En octubre pasado seguí a una familia desde el albergue de la Magdalena Mixhuca hasta la caseta de Tepoztlán. Me impresionó mucho que la madre era una mujer joven y que viajaba sola con sus tres hijos (al más pequeño tenía que cargarlo cada tanto porque se cansaba). La veía y no podía evitar pensar en mis propios hijos y en lo que tendría que pasar para que yo decidiera dejar todo y llevármelos, sin dinero, a una caminata de 4 mil kilómetros, en un ambiente tan hostil.
Tampoco puedo quitarme de la cabeza algo que me dijo un pollero hace años, cuando cubrí por primera vez una “crisis migratoria” en la estación de Orizaba, Veracruz (era 2007 y miles de centroamericanos se habían quedado varados por la suspensión de operaciones del tren). El hombre me miraba con burla por el espanto que me provocaban las historias de mutilados por el tren, mujeres violadas o jóvenes que intentaban por segunda vez el viaje. “Si estas personas tuvieran la mitad de lo que ustedes tienen en México no migrarían”, me dijo.
Es algo que he aprendido en años: la gente que viene está desesperada.
Nosotros pensamos que aquí pasan un infierno, pero ese ya está en el lugar que dejaron. Y vienen pidiendo ayuda. Su marcha es un grito de auxilio.
Por eso me asusta que este país esté perdiendo su reserva solidaria.
Porque el tema no es lo que haga o no el gobierno mexicano. Tampoco lo que amenace Donald Trump. Ni siquiera la irresponsabilidad y la corrupción de los gobiernos de Centroamérica. Con todo eso hemos lidiado siempre.
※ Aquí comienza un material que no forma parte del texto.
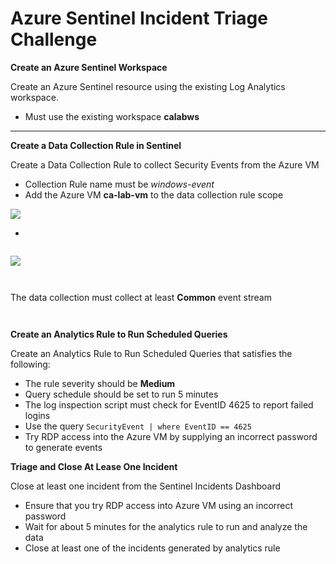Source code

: # Azure Sentinel Incident Triage Challenge

**Create an Azure Sentinel Workspace**

Create an Azure Sentinel resource using the existing Log Analytics workspace.

* Must use the existing workspace **calabws**

****

**Create a Data Collection Rule in Sentinel**

Create a Data Collection Rule to collect Security Events from the Azure VM

* Collection Rule name must be _windows-event_
* Add the Azure VM **ca-lab-vm** to the data collection rule scope

![](<../../.gitbook/assets/image (6).png>)

*



<figure><img src="../../.gitbook/assets/image (4).png" alt=""><figcaption></figcaption></figure>





![](<../../.gitbook/assets/image (2).png>)

<figure><img src="../../.gitbook/assets/image (1).png" alt=""><figcaption></figcaption></figure>



<figure><img src="../../.gitbook/assets/image (7).png" alt=""><figcaption></figcaption></figure>

The data collection must collect at least **Common** event stream

<figure><img src="../../.gitbook/assets/image (5).png" alt=""><figcaption></figcaption></figure>





<figure><img src="../../.gitbook/assets/image.png" alt=""><figcaption></figcaption></figure>



**Create an Analytics Rule to Run Scheduled Queries**

Create an Analytics Rule to Run Scheduled Queries that satisfies the following:

* The rule severity should be **Medium**
* Query schedule should be set to run 5 minutes
* The log inspection script must check for EventID 4625 to report failed logins
* Use the query `SecurityEvent | where EventID == 4625`
* Try RDP access into the Azure VM by supplying an incorrect password to generate events&#x20;



**Triage and Close At Lease One Incident**

Close at least one incident from the Sentinel Incidents Dashboard

* Ensure that you try RDP access into Azure VM using an incorrect password
* Wait for about 5 minutes for the analytics rule to run and analyze the data
* Close at least one of the incidents generated by analytics rule
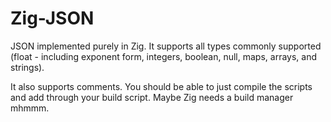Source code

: # Zig-JSON

JSON implemented purely in Zig.  It supports all types commonly supported (float - including exponent form, integers, boolean, null, maps, arrays, and strings).

It also supports comments.  You should be able to just compile the scripts and add through your build script.  Maybe Zig needs a build manager mhmmm.
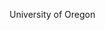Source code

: [//]: # (Created by ./bin/manage_files.pl from ./species/Caenorhabditis_latens/PRJNA248912/Caenorhabditis_latens_PRJNA248912.summary.html on Thu Jun 11 13:43:37 2020)
University of Oregon
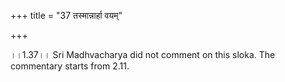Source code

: +++
title = "37 तस्मान्नार्हा वयम्"

+++
  
  
।।1.37।। Sri Madhvacharya did not comment on this sloka. The commentary
starts from 2.11.  
  

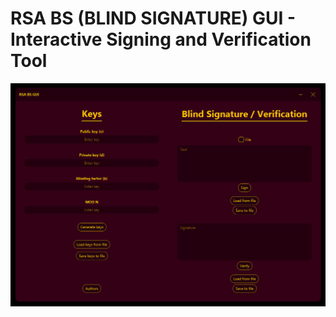 # RSA BS (BLIND SIGNATURE) GUI - Interactive Signing and Verification Tool

![Main application window](readmeFiles/rsabs_gui_ss.png)
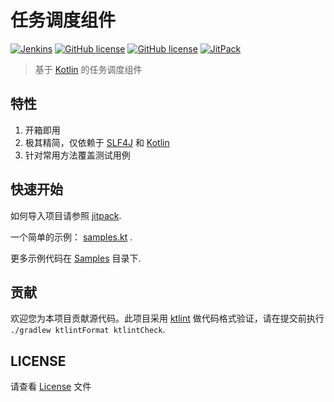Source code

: # 任务调度组件

<a href="https://github.com/OpenEdgn/TaskManager" target="_blank"><img alt="Jenkins" src="https://github.com/OpenEdgn/TaskManager/actions/workflows/build.yml/badge.svg?branch=master&color=green&style=flat-square"/></a>
<a href="https://ktlint.github.io/"><img alt="GitHub license" src="https://img.shields.io/badge/code%20style-%E2%9D%A4-FF4081.svg"></a>
<a href="LICENSE"><img alt="GitHub license" src="https://img.shields.io/github/license/OpenEdgn/TaskManager"></a>
<a href="https://jitpack.io/#OpenEdgn/TaskManager" target="_blank"> <img alt="JitPack" src="https://img.shields.io/jitpack/v/github/OpenEdgn/TaskManager"></a>

> 基于 [Kotlin](https://kotlinlang.org) 的任务调度组件

## 特性

1. 开箱即用
2. 极其精简，仅依赖于 [SLF4J](http://www.slf4j.org/) 和 [Kotlin](https://kotlinlang.org/)
3. 针对常用方法覆盖测试用例

## 快速开始

如何导入项目请参照 [jitpack](https://jitpack.io/#OpenEdgn/TaskManager).

一个简单的示例： [samples.kt](/task-fifo/src/test/kotlin/samples/samples.kt) .

更多示例代码在 [Samples](/task-fifo/src/test/kotlin/samples) 目录下.

## 贡献

欢迎您为本项目贡献源代码。此项目采用 [ktlint](https://ktlint.github.io) 做代码格式验证，请在提交前执行 `./gradlew ktlintFormat ktlintCheck`.

## LICENSE

请查看 [License](./LICENSE) 文件

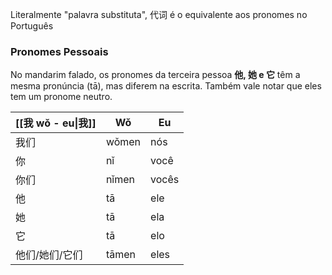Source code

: 
Literalmente "palavra substituta", 代词 é o equivalente aos pronomes no Português
### Pronomes Pessoais
No mandarim falado, os pronomes da terceira pessoa **他, 她 e 它** têm a mesma pronúncia (tā), mas diferem na escrita. Também vale notar que eles tem um pronome neutro.

| [[我 wǒ - eu\|我]] | Wǒ    | Eu    |
| ---------------- | ----- | ----- |
| 我们               | wǒmen | nós   |
| 你                | nǐ    | você  |
| 你们               | nǐmen | vocês |
| 他                | tā    | ele   |
| 她                | tā    | ela   |
| 它                | tā    | elo   |
| 他们/她们/它们         | tāmen | eles  |
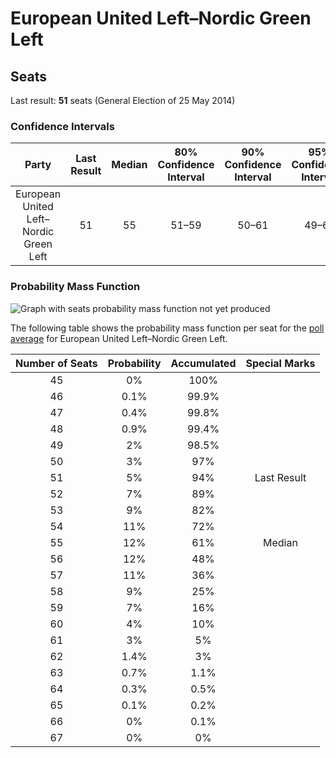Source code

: # European United Left–Nordic Green Left

## Seats

Last result: **51** seats (General Election of 25 May 2014)

### Confidence Intervals

| Party | Last Result | Median | 80% Confidence Interval | 90% Confidence Interval | 95% Confidence Interval | 99% Confidence Interval |
|:-----:|:-----------:|:------:|:-----------------------:|:-----------------------:|:-----------------------:|:-----------------------:|
| European United Left–Nordic Green Left | 51 | 55 | 51–59 | 50–61 | 49–62 | 47–63 |

### Probability Mass Function

![Graph with seats probability mass function not yet produced](average-seats-pmf-europeanunitedleft–nordicgreenleft.png "Seats Probability Mass Function")

The following table shows the probability mass function per seat for the [poll average](average.html) for European United Left–Nordic Green Left.

| Number of Seats | Probability | Accumulated | Special Marks |
|:---------------:|:-----------:|:-----------:|:-------------:|
| 45 | 0% | 100% |  |
| 46 | 0.1% | 99.9% |  |
| 47 | 0.4% | 99.8% |  |
| 48 | 0.9% | 99.4% |  |
| 49 | 2% | 98.5% |  |
| 50 | 3% | 97% |  |
| 51 | 5% | 94% | Last Result |
| 52 | 7% | 89% |  |
| 53 | 9% | 82% |  |
| 54 | 11% | 72% |  |
| 55 | 12% | 61% | Median |
| 56 | 12% | 48% |  |
| 57 | 11% | 36% |  |
| 58 | 9% | 25% |  |
| 59 | 7% | 16% |  |
| 60 | 4% | 10% |  |
| 61 | 3% | 5% |  |
| 62 | 1.4% | 3% |  |
| 63 | 0.7% | 1.1% |  |
| 64 | 0.3% | 0.5% |  |
| 65 | 0.1% | 0.2% |  |
| 66 | 0% | 0.1% |  |
| 67 | 0% | 0% |  |


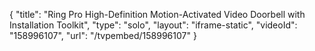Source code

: {
    "title": "Ring Pro High-Definition Motion-Activated Video Doorbell with Installation Toolkit",
    "type": "solo",
    "layout": "iframe-static",
    "videoId": "158996107",
    "url": "\/tvpembed\/158996107"
}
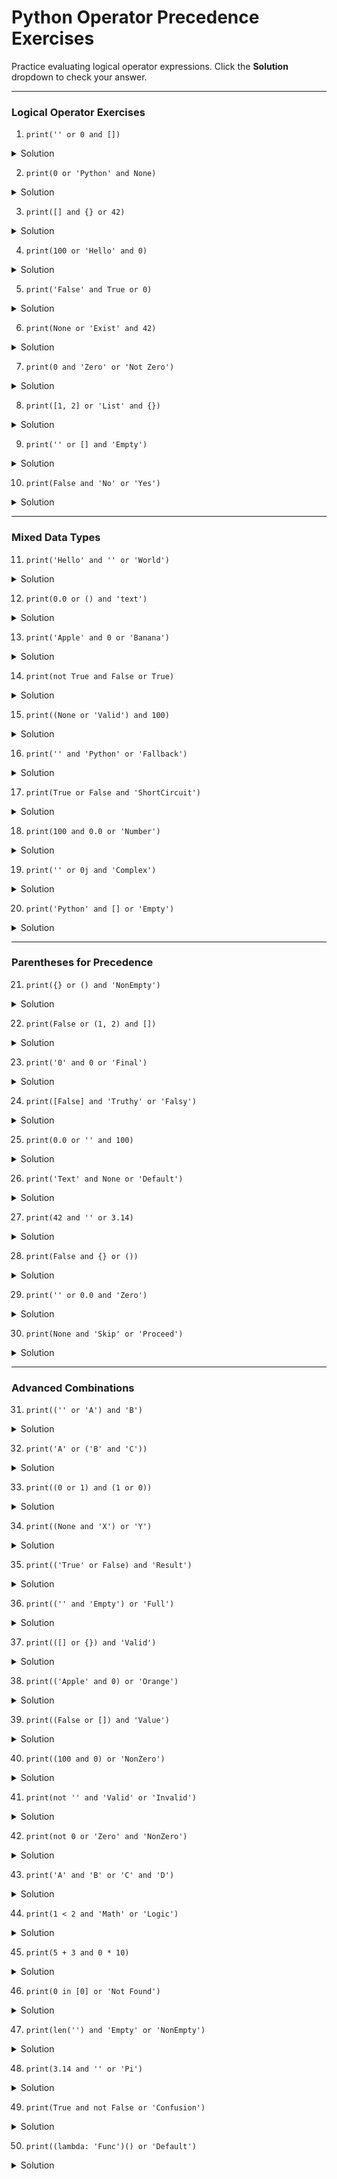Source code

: # Python Operator Precedence Exercises

Practice evaluating logical operator expressions. Click the **Solution** dropdown to check your answer.

---

### Logical Operator Exercises  
1. `print('' or 0 and [])`  
<details><summary>Solution</summary>  
`0`  
</details>  

2. `print(0 or 'Python' and None)`  
<details><summary>Solution</summary>  
`None`  
</details>  

3. `print([] and {} or 42)`  
<details><summary>Solution</summary>  
`42`  
</details>  

4. `print(100 or 'Hello' and 0)`  
<details><summary>Solution</summary>  
`100`  
</details>  

5. `print('False' and True or 0)`  
<details><summary>Solution</summary>  
`True`  
</details>  

6. `print(None or 'Exist' and 42)`  
<details><summary>Solution</summary>  
`42`  
</details>  

7. `print(0 and 'Zero' or 'Not Zero')`  
<details><summary>Solution</summary>  
`Not Zero`  
</details>  

8. `print([1, 2] or 'List' and {})`  
<details><summary>Solution</summary>  
`[1, 2]`  
</details>  

9. `print('' or [] and 'Empty')`  
<details><summary>Solution</summary>  
`[]`  
</details>  

10. `print(False and 'No' or 'Yes')`  
<details><summary>Solution</summary>  
`Yes`  
</details>  

---

### Mixed Data Types  
11. `print('Hello' and '' or 'World')`  
<details><summary>Solution</summary>  
`World`  
</details>  

12. `print(0.0 or () and 'text')`  
<details><summary>Solution</summary>  
`()`  
</details>  

13. `print('Apple' and 0 or 'Banana')`  
<details><summary>Solution</summary>  
`Banana`  
</details>  

14. `print(not True and False or True)`  
<details><summary>Solution</summary>  
`True`  
</details>  

15. `print((None or 'Valid') and 100)`  
<details><summary>Solution</summary>  
`100`  
</details>  

16. `print('' and 'Python' or 'Fallback')`  
<details><summary>Solution</summary>  
`Fallback`  
</details>  

17. `print(True or False and 'ShortCircuit')`  
<details><summary>Solution</summary>  
`True`  
</details>  

18. `print(100 and 0.0 or 'Number')`  
<details><summary>Solution</summary>  
`Number`  
</details>  

19. `print('' or 0j and 'Complex')`  
<details><summary>Solution</summary>  
`0j`  
</details>  

20. `print('Python' and [] or 'Empty')`  
<details><summary>Solution</summary>  
`Empty`  
</details>  

---

### Parentheses for Precedence  
21. `print({} or () and 'NonEmpty')`  
<details><summary>Solution</summary>  
`()`  
</details>  

22. `print(False or (1, 2) and [])`  
<details><summary>Solution</summary>  
`[]`  
</details>  

23. `print('0' and 0 or 'Final')`  
<details><summary>Solution</summary>  
`Final`  
</details>  

24. `print([False] and 'Truthy' or 'Falsy')`  
<details><summary>Solution</summary>  
`Truthy`  
</details>  

25. `print(0.0 or '' and 100)`  
<details><summary>Solution</summary>  
`''`  
</details>  

26. `print('Text' and None or 'Default')`  
<details><summary>Solution</summary>  
`Default`  
</details>  

27. `print(42 and '' or 3.14)`  
<details><summary>Solution</summary>  
`3.14`  
</details>  

28. `print(False and {} or ())`  
<details><summary>Solution</summary>  
`()`  
</details>  

29. `print('' or 0.0 and 'Zero')`  
<details><summary>Solution</summary>  
`0.0`  
</details>  

30. `print(None and 'Skip' or 'Proceed')`  
<details><summary>Solution</summary>  
`Proceed`  
</details>  

---

### Advanced Combinations  
31. `print(('' or 'A') and 'B')`  
<details><summary>Solution</summary>  
`B`  
</details>  

32. `print('A' or ('B' and 'C'))`  
<details><summary>Solution</summary>  
`A`  
</details>  

33. `print((0 or 1) and (1 or 0))`  
<details><summary>Solution</summary>  
`1`  
</details>  

34. `print((None and 'X') or 'Y')`  
<details><summary>Solution</summary>  
`Y`  
</details>  

35. `print(('True' or False) and 'Result')`  
<details><summary>Solution</summary>  
`Result`  
</details>  

36. `print(('' and 'Empty') or 'Full')`  
<details><summary>Solution</summary>  
`Full`  
</details>  

37. `print(([] or {}) and 'Valid')`  
<details><summary>Solution</summary>  
`Valid`  
</details>  

38. `print(('Apple' and 0) or 'Orange')`  
<details><summary>Solution</summary>  
`Orange`  
</details>  

39. `print((False or []) and 'Value')`  
<details><summary>Solution</summary>  
`[]`  
</details>  

40. `print((100 and 0) or 'NonZero')`  
<details><summary>Solution</summary>  
`NonZero`  
</details>  

41. `print(not '' and 'Valid' or 'Invalid')`  
<details><summary>Solution</summary>  
`Valid`  
</details>  

42. `print(not 0 or 'Zero' and 'NonZero')`  
<details><summary>Solution</summary>  
`NonZero`  
</details>  

43. `print('A' and 'B' or 'C' and 'D')`  
<details><summary>Solution</summary>  
`B`  
</details>  

44. `print(1 < 2 and 'Math' or 'Logic')`  
<details><summary>Solution</summary>  
`Math`  
</details>  

45. `print(5 + 3 and 0 * 10)`  
<details><summary>Solution</summary>  
`0`  
</details>  

46. `print(0 in [0] or 'Not Found')`  
<details><summary>Solution</summary>  
`True`  
</details>  

47. `print(len('') and 'Empty' or 'NonEmpty')`  
<details><summary>Solution</summary>  
`Empty`  
</details>  

48. `print(3.14 and '' or 'Pi')`  
<details><summary>Solution</summary>  
`Pi`  
</details>  

49. `print(True and not False or 'Confusion')`  
<details><summary>Solution</summary>  
`True`  
</details>  

50. `print((lambda: 'Func')() or 'Default')`  
<details><summary>Solution</summary>  
`Func`  
</details>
El tema somos nosotros: millones de mexicanas y mexicanos a los que ya nos han quitado tanto, nos han engañado tantas veces, nos ha rebajado tantos derechos, que ya no queremos perder lo poquito que aún nos queda.
Pero lo que no podemos perder, y no podemos dejar que nos arrebaten, es la capacidad de ser amigos y solidarios.
Porque si dejamos que nos quiten la arraigada costumbre de abrir los brazos a los que tienen menos, habremos perdido lo mejor que todavía le queda al pueblo mexicano: el sentido comunitario, la vida en familia (en la modalidad que cada quien prefiera de familia).
Y si perdemos eso, si nos olvidamos que “donde come uno, comen dos” o dejamos de decir que “ahí nos apretamos y sí cabemos”, entonces sí, estaremos perdidos.